Contents of the openvpnstart log:

*Tunnelblick: openvpnstart log:

     OpenVPN returned with status 1, errno = 0:

          Undefined error: 0

     

     Command used to start OpenVPN (one argument per displayed line):

     

          /Applications/Tunnelblick.app/Contents/Resources/openvpn/openvpn-2.3.12-openssl-1.0.2j/openvpn

          --daemon

          --log

          /Library/Application Support/Tunnelblick/Logs/-SLibrary-SApplication Support-STunnelblick-SShared-Sus--east.tblk-SContents-SResources-Sconfig.ovpn.769_0_3_0_1065264.1337.openvpn.log

          --cd

          /Library/Application Support/Tunnelblick/Shared/us-east.tblk/Contents/Resources

          --verb

          3

          --config

          /Library/Application Support/Tunnelblick/Shared/us-east.tblk/Contents/Resources/config.ovpn

          --verb

          3

          --cd

          /Library/Application Support/Tunnelblick/Shared/us-east.tblk/Contents/Resources

          --management

          127.0.0.1

          1337

          --management-query-passwords

          --management-hold

          --script-security

          2

          --up

          /Applications/Tunnelblick.app/Contents/Resources/client.up.tunnelblick.sh -9 -d -f -m -w -ptADGNWradsgnw

          --down

          /Applications/Tunnelblick.app/Contents/Resources/client.down.tunnelblick.sh -9 -d -f -m -w -ptADGNWradsgnw

     

     Contents of the OpenVPN log:

     

          Options error: --crl-verify fails with '[[INLINE]]': No such file or directory

          Options error: Please correct these errors.

          Use --help for more information.

          

     More details may be in the Console Log's "All Messages"


Tunnelblick developer

unread,
Jan 6, 2017, 10:59:15 AM1/6/17
to tunnelblick-discuss
This is an error message from OpenVPN. It indicates a problem inlining --crl-verify.

I'm not sure that OpenVPN allows you to inline it, and this could be a very confusing error message indicating that you can't. (Question: if you inline it, how do you specify the optional "dir" argument to crl-verify?)
--crl-verify crl ['dir']
    Check peer certificate against the file crl in PEM format.

    A CRL (certificate revocation list) is used when a particular key is compromised but when the overall PKI is still intact.

    Suppose you had a PKI consisting of a CA, root certificate, and a number of client certificates.
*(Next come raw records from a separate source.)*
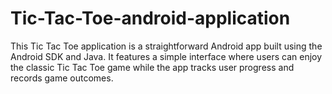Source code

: # Tic-Tac-Toe-android-application
This Tic Tac Toe application is a straightforward Android app built using the Android SDK and Java. It features a simple interface where users can enjoy the classic Tic Tac Toe game while the app tracks user progress and records game outcomes.

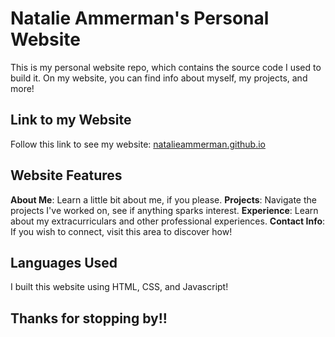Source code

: # Natalie Ammerman's Personal Website

This is my personal website repo, which contains the source code I used to build it. On my website, you can find info about myself, my projects, and more!

## Link to my Website

Follow this link to see my website: [natalieammerman.github.io](https://natamm4.github.io/natalieammerman.github.io/)

## Website Features

**About Me**: Learn a little bit about me, if you please.
**Projects**: Navigate the projects I've worked on, see if anything sparks interest.
**Experience**: Learn about my extracurriculars and other professional experiences.
**Contact Info**: If you wish to connect, visit this area to discover how!

## Languages Used

I built this website using HTML, CSS, and Javascript!

## Thanks for stopping by!!
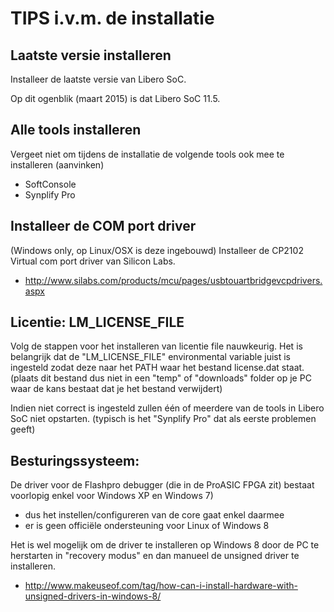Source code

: # TIPS i.v.m. de installatie

## Laatste versie installeren
Installeer de laatste versie van Libero SoC.

Op dit ogenblik (maart 2015) is dat Libero SoC 11.5.

## Alle tools installeren
Vergeet niet om tijdens de installatie de volgende tools ook mee te installeren (aanvinken)
 * SoftConsole
 * Synplify Pro

## Installeer de COM port driver 
(Windows only, op Linux/OSX is deze ingebouwd)
Installeer de CP2102 Virtual com port driver van Silicon Labs.
 * http://www.silabs.com/products/mcu/pages/usbtouartbridgevcpdrivers.aspx

## Licentie: LM_LICENSE_FILE
Volg de stappen voor het installeren van licentie file nauwkeurig. 
Het is belangrijk dat de "LM_LICENSE_FILE" environmental variable juist is ingesteld zodat deze naar het PATH waar het bestand license.dat staat.
(plaats dit bestand dus niet in een "temp" of "downloads" folder op je PC waar de kans bestaat dat je het bestand verwijdert)

Indien niet correct is ingesteld zullen één of meerdere van de tools in Libero SoC niet opstarten. (typisch is het "Synplify Pro" dat als eerste problemen geeft)

## Besturingssysteem:
De driver voor de Flashpro debugger (die in de ProASIC FPGA zit) bestaat voorlopig enkel voor Windows XP en Windows 7)
 * dus het instellen/configureren van de core gaat enkel daarmee
 * er is geen officiële ondersteuning voor Linux of Windows 8

Het is wel mogelijk om de driver te installeren op Windows 8 door de PC te herstarten in "recovery modus" en dan manueel de unsigned driver te installeren.
 * http://www.makeuseof.com/tag/how-can-i-install-hardware-with-unsigned-drivers-in-windows-8/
Suppose a laptop computer containing a client key and certificate was stolen. By adding the stolen certificate to the CRL file, you could reject any connection which attempts to use it, while preserving the overall integrity of the PKI.

    The only time when it would be necessary to rebuild the entire PKI from scratch would be if the root certificate key itself was compromised.

    If the optional dir flag is specified, enable a different mode where crl is a directory containing files named as revoked serial numbers (the files may be empty, the contents are never read). If a client requests a connection, where the client certificate serial number (decimal string) is the name of a file present in the directory, it will be rejected.

    Note: As the crl file (or directory) is read every time a peer connects, if you are dropping root privileges with --user, make sure that this user has sufficient privileges to read the file. 

Andreas W

unread,
Jan 6, 2017, 12:18:22 PM1/6/17
to tunnelblick-discuss
Thank you for the prompt and thorough reply. 

The OpenVPN files supplied by PIA (Private Internet Access) do seem to assume that you can inline the CRL, because they do. They are probably not pulling it out of thin air, it must be working under some circumstances. But, I can see how it would not be a Tunnelblick issue, per se, except perhaps with respect to the version of OpenVPN that is being used.

I will try removing the crl-verify flag, somehow, perhaps that will solve the issue.

Cheers, Andreas

Tunnelblick developer

unread,
Jan 6, 2017, 12:35:45 PM1/6/17
to tunnelblick-discuss
If it is an OpenVPN version issue, then try different versions of OpenVPN in Tunnelblick.

Beta versions of Tunnelblick usually include a "stable" OpenVPN and a "git-master" version that is very recent. Tunnelblick 3.6.10beta06, for example, includes OpenVPN 2.3.14 and 2.4.0, which was released a couple of weeks ago. I doubt if PIA is using something more recent.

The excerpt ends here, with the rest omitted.